Exercise aim — Filter out all lines without the word "Redis" from the data below, please, and copy the rest.

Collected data
────────────────────

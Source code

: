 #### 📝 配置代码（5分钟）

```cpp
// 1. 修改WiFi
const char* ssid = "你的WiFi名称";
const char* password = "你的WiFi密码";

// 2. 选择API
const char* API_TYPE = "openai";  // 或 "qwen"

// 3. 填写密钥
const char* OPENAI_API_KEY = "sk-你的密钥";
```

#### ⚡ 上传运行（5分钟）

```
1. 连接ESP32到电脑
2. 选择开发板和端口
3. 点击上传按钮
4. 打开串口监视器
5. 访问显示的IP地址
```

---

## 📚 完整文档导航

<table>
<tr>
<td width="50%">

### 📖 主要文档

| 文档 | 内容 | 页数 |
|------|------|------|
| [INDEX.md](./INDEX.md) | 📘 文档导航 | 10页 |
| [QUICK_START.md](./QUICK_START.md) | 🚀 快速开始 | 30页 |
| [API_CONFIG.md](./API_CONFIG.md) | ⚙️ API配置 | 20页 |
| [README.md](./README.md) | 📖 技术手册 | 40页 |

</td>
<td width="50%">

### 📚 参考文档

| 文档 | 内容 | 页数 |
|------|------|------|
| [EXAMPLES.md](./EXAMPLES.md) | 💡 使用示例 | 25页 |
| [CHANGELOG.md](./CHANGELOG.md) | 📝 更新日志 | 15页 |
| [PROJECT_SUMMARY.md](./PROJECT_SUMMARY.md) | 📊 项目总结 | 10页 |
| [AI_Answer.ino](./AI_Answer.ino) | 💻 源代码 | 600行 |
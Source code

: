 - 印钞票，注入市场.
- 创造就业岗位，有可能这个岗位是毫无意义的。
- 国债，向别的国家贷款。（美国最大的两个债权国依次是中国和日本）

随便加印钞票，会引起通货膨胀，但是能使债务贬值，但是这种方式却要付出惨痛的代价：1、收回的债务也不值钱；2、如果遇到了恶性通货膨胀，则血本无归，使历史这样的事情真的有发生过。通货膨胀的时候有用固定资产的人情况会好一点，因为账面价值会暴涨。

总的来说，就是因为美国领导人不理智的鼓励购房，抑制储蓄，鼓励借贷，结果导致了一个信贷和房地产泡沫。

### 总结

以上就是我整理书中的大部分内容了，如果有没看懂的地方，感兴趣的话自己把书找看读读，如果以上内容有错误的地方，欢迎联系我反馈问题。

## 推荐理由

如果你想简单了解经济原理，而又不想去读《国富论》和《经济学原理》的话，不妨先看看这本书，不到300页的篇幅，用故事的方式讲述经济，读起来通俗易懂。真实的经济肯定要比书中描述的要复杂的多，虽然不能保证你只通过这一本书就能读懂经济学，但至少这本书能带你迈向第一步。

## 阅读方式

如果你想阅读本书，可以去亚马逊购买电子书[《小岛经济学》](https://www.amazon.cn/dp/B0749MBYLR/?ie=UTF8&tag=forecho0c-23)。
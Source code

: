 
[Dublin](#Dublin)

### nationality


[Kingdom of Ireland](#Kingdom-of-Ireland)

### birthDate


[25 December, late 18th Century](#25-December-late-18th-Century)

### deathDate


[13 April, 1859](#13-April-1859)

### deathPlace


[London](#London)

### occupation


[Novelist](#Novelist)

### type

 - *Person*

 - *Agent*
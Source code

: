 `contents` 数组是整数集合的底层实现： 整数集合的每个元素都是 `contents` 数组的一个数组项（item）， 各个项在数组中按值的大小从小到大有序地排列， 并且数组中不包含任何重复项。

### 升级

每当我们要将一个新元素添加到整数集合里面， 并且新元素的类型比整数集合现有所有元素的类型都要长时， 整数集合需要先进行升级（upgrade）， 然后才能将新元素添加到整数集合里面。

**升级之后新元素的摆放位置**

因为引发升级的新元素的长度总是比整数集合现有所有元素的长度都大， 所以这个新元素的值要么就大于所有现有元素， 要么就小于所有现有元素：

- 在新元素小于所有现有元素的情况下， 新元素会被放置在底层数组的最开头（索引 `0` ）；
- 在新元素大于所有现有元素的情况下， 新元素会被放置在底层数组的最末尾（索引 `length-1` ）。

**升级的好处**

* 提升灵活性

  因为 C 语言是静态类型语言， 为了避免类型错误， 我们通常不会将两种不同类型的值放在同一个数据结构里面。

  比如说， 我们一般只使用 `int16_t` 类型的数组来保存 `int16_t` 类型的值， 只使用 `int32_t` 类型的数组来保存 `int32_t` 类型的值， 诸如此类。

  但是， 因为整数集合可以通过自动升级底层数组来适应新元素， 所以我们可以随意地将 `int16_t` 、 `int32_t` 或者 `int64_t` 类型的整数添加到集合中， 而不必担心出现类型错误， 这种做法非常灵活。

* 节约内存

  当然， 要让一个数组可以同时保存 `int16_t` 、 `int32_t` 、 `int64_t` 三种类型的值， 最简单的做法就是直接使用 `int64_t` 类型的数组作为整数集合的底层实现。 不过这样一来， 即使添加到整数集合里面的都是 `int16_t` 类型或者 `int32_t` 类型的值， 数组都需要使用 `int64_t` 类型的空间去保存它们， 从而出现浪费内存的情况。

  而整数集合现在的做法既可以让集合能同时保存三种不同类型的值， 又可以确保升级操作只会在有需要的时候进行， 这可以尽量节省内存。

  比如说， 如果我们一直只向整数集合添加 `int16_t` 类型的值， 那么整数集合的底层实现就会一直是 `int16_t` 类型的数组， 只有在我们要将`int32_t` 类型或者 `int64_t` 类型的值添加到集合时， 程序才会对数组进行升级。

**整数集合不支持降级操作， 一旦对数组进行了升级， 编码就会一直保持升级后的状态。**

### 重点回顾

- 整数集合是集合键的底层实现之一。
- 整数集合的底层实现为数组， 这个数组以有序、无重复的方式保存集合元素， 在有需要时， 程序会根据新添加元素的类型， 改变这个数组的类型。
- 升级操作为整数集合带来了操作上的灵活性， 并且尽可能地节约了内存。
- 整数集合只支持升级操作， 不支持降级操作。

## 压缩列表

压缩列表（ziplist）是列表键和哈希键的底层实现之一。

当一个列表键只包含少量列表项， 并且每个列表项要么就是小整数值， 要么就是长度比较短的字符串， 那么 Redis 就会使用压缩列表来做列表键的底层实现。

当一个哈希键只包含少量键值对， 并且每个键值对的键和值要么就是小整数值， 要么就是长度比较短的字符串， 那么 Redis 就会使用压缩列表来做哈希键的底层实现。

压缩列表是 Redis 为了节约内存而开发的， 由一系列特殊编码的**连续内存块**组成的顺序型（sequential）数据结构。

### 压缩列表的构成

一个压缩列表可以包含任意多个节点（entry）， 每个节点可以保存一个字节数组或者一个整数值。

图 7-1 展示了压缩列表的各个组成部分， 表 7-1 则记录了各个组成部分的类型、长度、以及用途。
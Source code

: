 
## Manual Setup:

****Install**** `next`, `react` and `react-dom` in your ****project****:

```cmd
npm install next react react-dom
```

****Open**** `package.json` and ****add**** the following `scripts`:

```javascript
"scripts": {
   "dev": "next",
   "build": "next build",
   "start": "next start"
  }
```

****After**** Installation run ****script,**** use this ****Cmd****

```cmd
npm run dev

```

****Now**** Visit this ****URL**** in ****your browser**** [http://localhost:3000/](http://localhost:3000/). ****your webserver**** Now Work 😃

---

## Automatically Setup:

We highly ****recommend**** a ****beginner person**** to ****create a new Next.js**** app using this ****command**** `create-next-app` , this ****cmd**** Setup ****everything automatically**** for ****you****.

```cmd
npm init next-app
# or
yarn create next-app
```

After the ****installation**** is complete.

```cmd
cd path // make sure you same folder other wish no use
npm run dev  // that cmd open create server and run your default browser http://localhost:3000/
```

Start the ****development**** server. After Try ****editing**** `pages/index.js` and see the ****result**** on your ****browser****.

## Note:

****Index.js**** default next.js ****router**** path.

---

────────────────────

Answer section —
当一个列表键只包含少量列表项， 并且每个列表项要么就是小整数值， 要么就是长度比较短的字符串， 那么 Redis 就会使用压缩列表来做列表键的底层实现。
当一个哈希键只包含少量键值对， 并且每个键值对的键和值要么就是小整数值， 要么就是长度比较短的字符串， 那么 Redis 就会使用压缩列表来做哈希键的底层实现。
压缩列表是 Redis 为了节约内存而开发的， 由一系列特殊编码的**连续内存块**组成的顺序型（sequential）数据结构。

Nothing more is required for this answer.